> What needs to be done
Records follow. Select each line holding "minutes".

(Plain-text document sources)

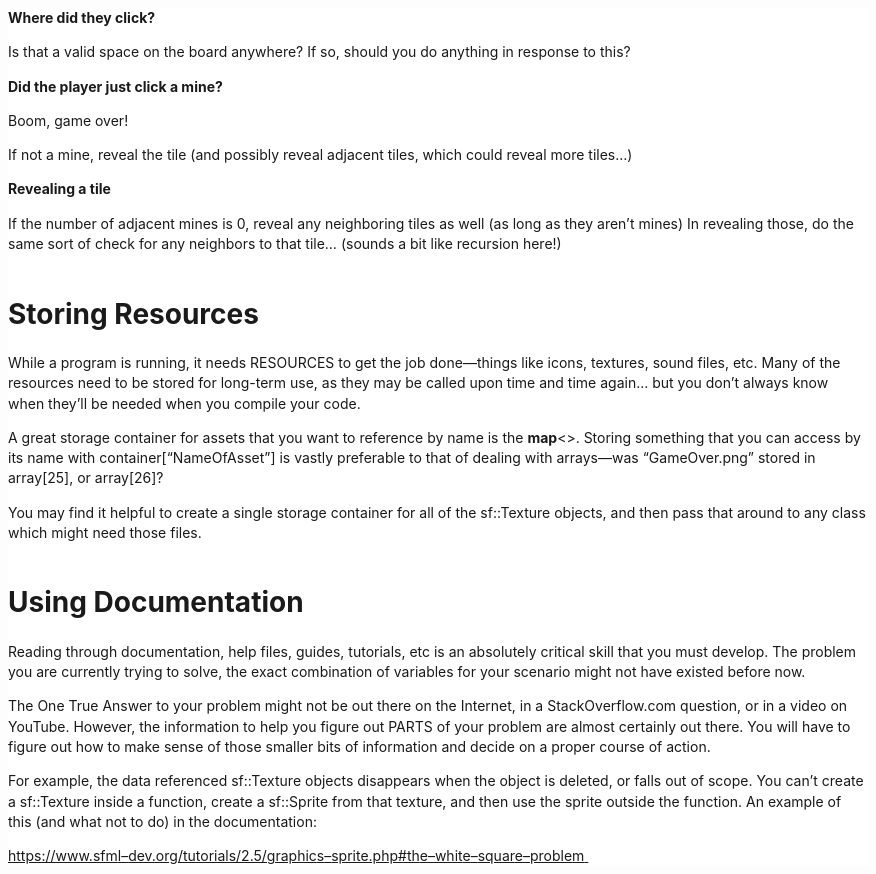 <strong>Where did they click? </strong>

Is that a valid space on the board anywhere? If so, should you do anything in response to this?

<strong>Did the player just click a mine?</strong>

Boom, game over!

If not a mine, reveal the tile (and possibly reveal adjacent tiles, which could reveal more tiles…)

<strong>Revealing a tile </strong>

If the number of adjacent mines is 0, reveal any neighboring tiles as well (as long as they aren’t mines) In revealing those, do the same sort of check for any neighbors to that tile… (sounds a bit like recursion here!)

<h1><a name="_Toc19580"></a>Storing Resources</h1>
While a program is running, it needs RESOURCES to get the job done—things like icons, textures, sound files, etc. Many of the resources need to be stored for long-term use, as they may be called upon time and time again… but you don’t always know when they’ll be needed when you compile your code.

A great storage container for assets that you want to reference by name is the <strong>map</strong>&lt;&gt;. Storing something that you can access by its name with container[“NameOfAsset”] is vastly preferable to that of dealing with arrays—was “GameOver.png” stored in array[25], or array[26]?

You may find it helpful to create a single storage container for all of the sf::Texture objects, and then pass that around to any class which might need those files.

<h1><a name="_Toc19581"></a>Using Documentation</h1>
Reading through documentation, help files, guides, tutorials, etc is an absolutely critical skill that you must develop. The problem you are currently trying to solve, the exact combination of variables for your scenario might not have existed before now.

The One True Answer to your problem might not be out there on the Internet, in a StackOverflow.com question, or in a video on YouTube. However, the information to help you figure out PARTS of your problem are almost certainly out there. You will have to figure out how to make sense of those smaller bits of information and decide on a proper course of action.

For example, the data referenced sf::Texture objects disappears when the object is deleted, or falls out of scope. You can’t create a sf::Texture inside a function, create a sf::Sprite from that texture, and then use the sprite outside the function. An example of this (and what not to do) in the documentation:

<a href="https://www.sfml-dev.org/tutorials/2.5/graphics-sprite.php#the-white-square-problem">https://www.sfm</a><a href="https://www.sfml-dev.org/tutorials/2.5/graphics-sprite.php#the-white-square-problem">l</a><a href="https://www.sfml-dev.org/tutorials/2.5/graphics-sprite.php#the-white-square-problem">–</a><a href="https://www.sfml-dev.org/tutorials/2.5/graphics-sprite.php#the-white-square-problem">dev.org/tutorials/2.5/graphic</a><a href="https://www.sfml-dev.org/tutorials/2.5/graphics-sprite.php#the-white-square-problem">s</a><a href="https://www.sfml-dev.org/tutorials/2.5/graphics-sprite.php#the-white-square-problem">–</a><a href="https://www.sfml-dev.org/tutorials/2.5/graphics-sprite.php#the-white-square-problem">sprite.php#th</a><a href="https://www.sfml-dev.org/tutorials/2.5/graphics-sprite.php#the-white-square-problem">e</a><a href="https://www.sfml-dev.org/tutorials/2.5/graphics-sprite.php#the-white-square-problem">–</a><a href="https://www.sfml-dev.org/tutorials/2.5/graphics-sprite.php#the-white-square-problem">whit</a><a href="https://www.sfml-dev.org/tutorials/2.5/graphics-sprite.php#the-white-square-problem">e</a><a href="https://www.sfml-dev.org/tutorials/2.5/graphics-sprite.php#the-white-square-problem">–</a><a href="https://www.sfml-dev.org/tutorials/2.5/graphics-sprite.php#the-white-square-problem">squar</a><a href="https://www.sfml-dev.org/tutorials/2.5/graphics-sprite.php#the-white-square-problem">e</a><a href="https://www.sfml-dev.org/tutorials/2.5/graphics-sprite.php#the-white-square-problem">–</a><a href="https://www.sfml-dev.org/tutorials/2.5/graphics-sprite.php#the-white-square-problem">proble</a><a href="https://www.sfml-dev.org/tutorials/2.5/graphics-sprite.php#the-white-square-problem">m</a><a href="https://www.sfml-dev.org/tutorials/2.5/graphics-sprite.php#the-white-square-problem">&nbsp; </a>
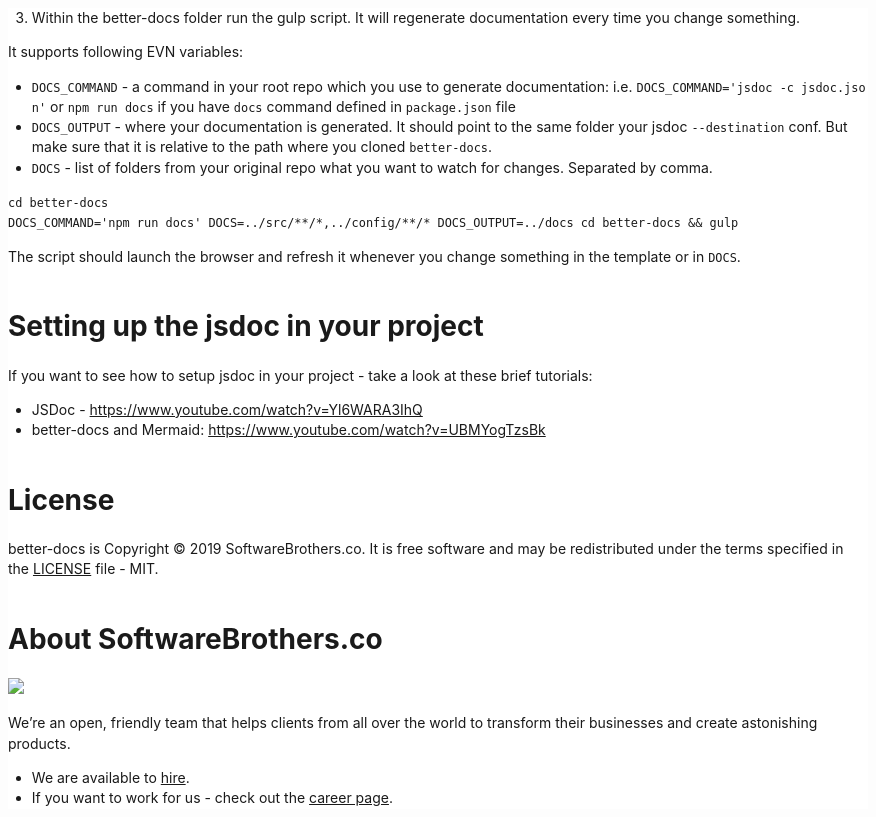 3. Within the better-docs folder run the gulp script. It will regenerate documentation every time you change something.

It supports following EVN variables:

* `DOCS_COMMAND` - a command in your root repo which you use to generate documentation: i.e. `DOCS_COMMAND='jsdoc -c jsdoc.json'` or `npm run docs` if you have `docs` command defined in `package.json` file
* `DOCS_OUTPUT` - where your documentation is generated. It should point to the same folder your jsdoc `--destination` conf. But make sure that it is relative to the path where you cloned `better-docs`.
* `DOCS` - list of folders from your original repo what you want to watch for changes. Separated by comma.

```
cd better-docs
DOCS_COMMAND='npm run docs' DOCS=../src/**/*,../config/**/* DOCS_OUTPUT=../docs cd better-docs && gulp
```

The script should launch the browser and refresh it whenever you change something in the template or in `DOCS`.

# Setting up the jsdoc in your project

If you want to see how to setup jsdoc in your project - take a look at these brief tutorials: 

- JSDoc - https://www.youtube.com/watch?v=Yl6WARA3IhQ
- better-docs and Mermaid: https://www.youtube.com/watch?v=UBMYogTzsBk

# License

better-docs is Copyright © 2019 SoftwareBrothers.co. It is free software and may be redistributed under the terms specified in the [LICENSE](LICENSE) file - MIT.

# About SoftwareBrothers.co

<img src="https://softwarebrothers.co/assets/images/software-brothers-logo-full.svg" width=240>


We’re an open, friendly team that helps clients from all over the world to transform their businesses and create astonishing products.

* We are available to [hire](https://softwarebrothers.co/contact).
* If you want to work for us - check out the [career page](https://softwarebrothers.co/career).
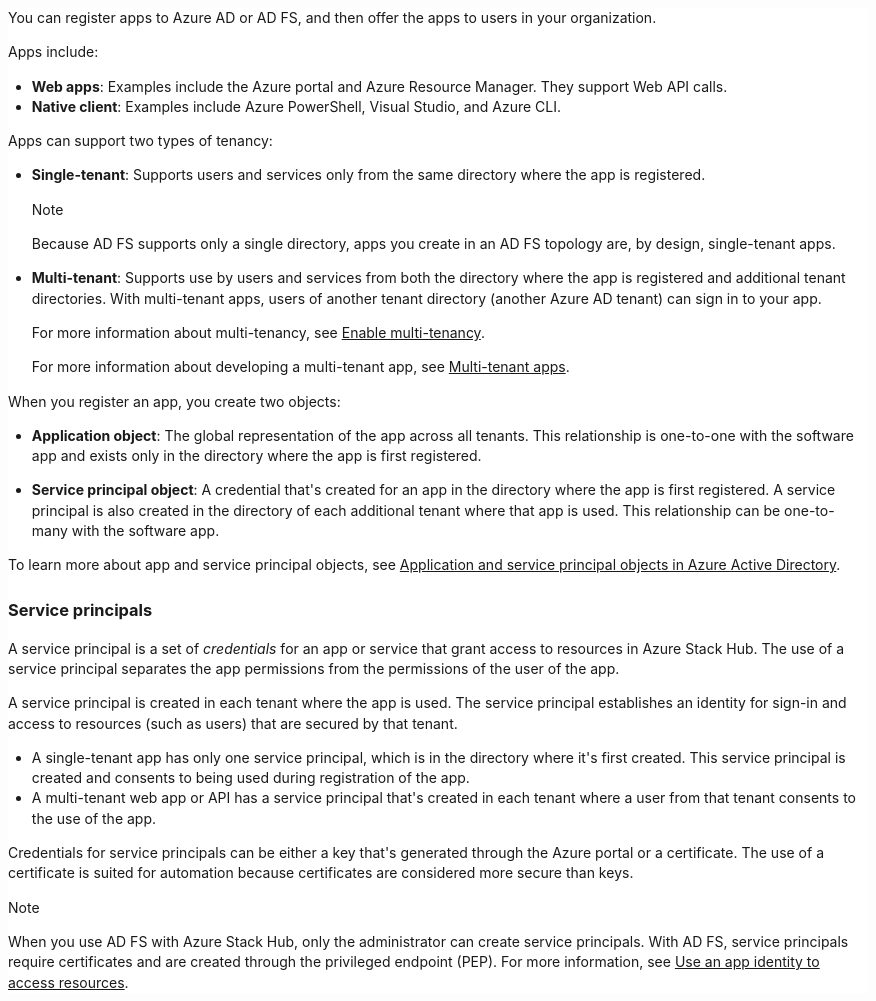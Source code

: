 You can register apps to Azure AD or AD FS, and then offer the apps to users in your organization.

Apps include:

- **Web apps**: Examples include the Azure portal and Azure Resource Manager. They support Web API calls.
- **Native client**: Examples include Azure PowerShell, Visual Studio, and Azure CLI.

Apps can support two types of tenancy:

- **Single-tenant**: Supports users and services only from the same directory where the app is registered.

  > [!NOTE]
  > Because AD FS supports only a single directory, apps you create in an AD FS topology are, by design, single-tenant apps.

- **Multi-tenant**: Supports use by users and services from both the directory where the app is registered and additional tenant directories. With multi-tenant apps, users of another tenant directory (another Azure AD tenant) can sign in to your app.

  For more information about multi-tenancy, see [Enable multi-tenancy](enable-multitenancy.md).

  For more information about developing a multi-tenant app, see [Multi-tenant apps](/azure/active-directory/develop/active-directory-devhowto-multi-tenant-overview).

When you register an app, you create two objects:

- **Application object**: The global representation of the app across all tenants. This relationship is one-to-one with the software app and exists only in the directory where the app is first registered.

- **Service principal object**: A credential that's created for an app in the directory where the app is first registered. A service principal is also created in the directory of each additional tenant where that app is used. This relationship can be one-to-many with the software app.

To learn more about app and service principal objects, see [Application and service principal objects in Azure Active Directory](/azure/active-directory/develop/active-directory-application-objects).

### Service principals

A service principal is a set of *credentials* for an app or service that grant access to resources in Azure Stack Hub. The use of a service principal separates the app permissions from the permissions of the user of the app.

A service principal is created in each tenant where the app is used. The service principal establishes an identity for sign-in and access to resources (such as users) that are secured by that tenant.

- A single-tenant app has only one service principal, which is in the directory where it's first created. This service principal is created and consents to being used during registration of the app.
- A multi-tenant web app or API has a service principal that's created in each tenant where a user from that tenant consents to the use of the app.

Credentials for service principals can be either a key that's generated through the Azure portal or a certificate. The use of a certificate is suited for automation because certificates are considered more secure than keys.

> [!NOTE]
> When you use AD FS with Azure Stack Hub, only the administrator can create service principals. With AD FS, service principals require certificates and are created through the privileged endpoint (PEP). For more information, see [Use an app identity to access resources](./give-app-access-to-resources.md).
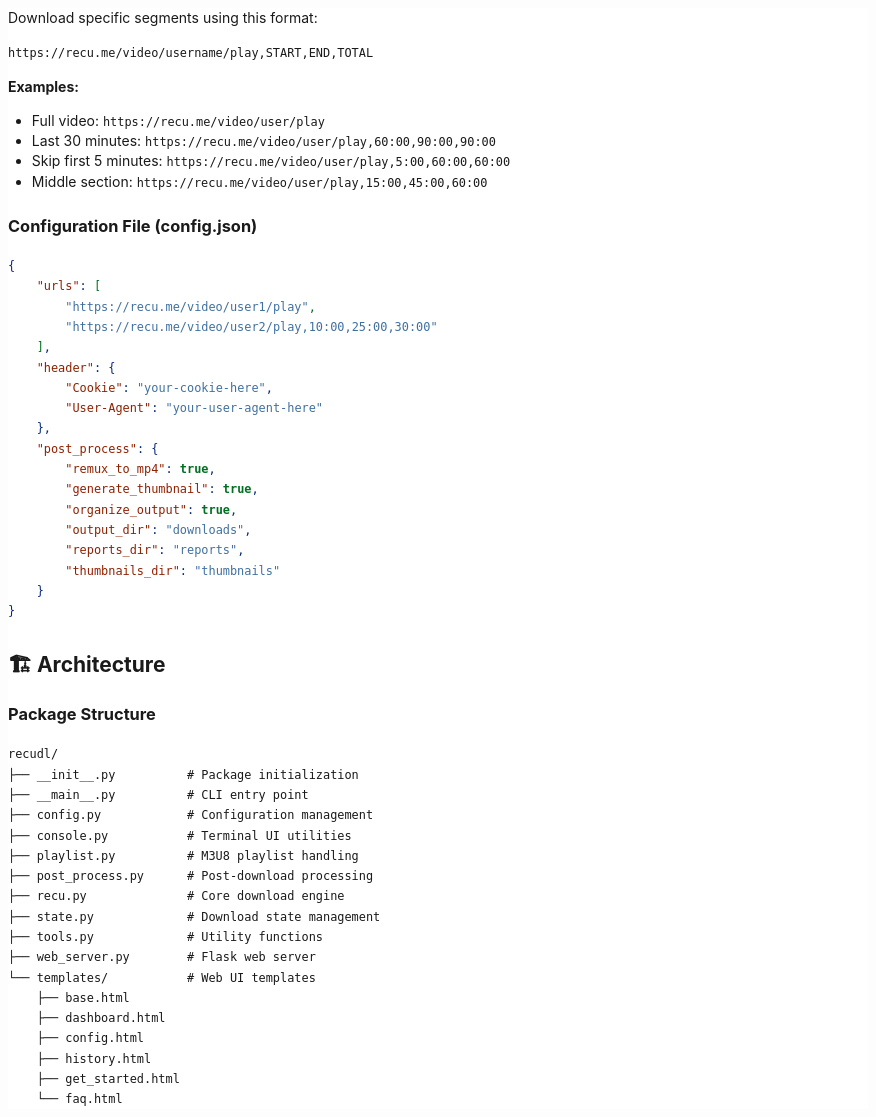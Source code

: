 Download specific segments using this format:
```
https://recu.me/video/username/play,START,END,TOTAL
```

**Examples:**
- Full video: `https://recu.me/video/user/play`
- Last 30 minutes: `https://recu.me/video/user/play,60:00,90:00,90:00`
- Skip first 5 minutes: `https://recu.me/video/user/play,5:00,60:00,60:00`
- Middle section: `https://recu.me/video/user/play,15:00,45:00,60:00`

### Configuration File (config.json)

```json
{
    "urls": [
        "https://recu.me/video/user1/play",
        "https://recu.me/video/user2/play,10:00,25:00,30:00"
    ],
    "header": {
        "Cookie": "your-cookie-here",
        "User-Agent": "your-user-agent-here"
    },
    "post_process": {
        "remux_to_mp4": true,
        "generate_thumbnail": true,
        "organize_output": true,
        "output_dir": "downloads",
        "reports_dir": "reports",
        "thumbnails_dir": "thumbnails"
    }
}
```

## 🏗️ Architecture

### Package Structure
```
recudl/
├── __init__.py          # Package initialization
├── __main__.py          # CLI entry point
├── config.py            # Configuration management
├── console.py           # Terminal UI utilities
├── playlist.py          # M3U8 playlist handling
├── post_process.py      # Post-download processing
├── recu.py              # Core download engine
├── state.py             # Download state management
├── tools.py             # Utility functions
├── web_server.py        # Flask web server
└── templates/           # Web UI templates
    ├── base.html
    ├── dashboard.html
    ├── config.html
    ├── history.html
    ├── get_started.html
    └── faq.html
```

> Task solution
- Last 30 minutes: `https://recu.me/video/user/play,60:00,90:00,90:00`
- Skip first 5 minutes: `https://recu.me/video/user/play,5:00,60:00,60:00`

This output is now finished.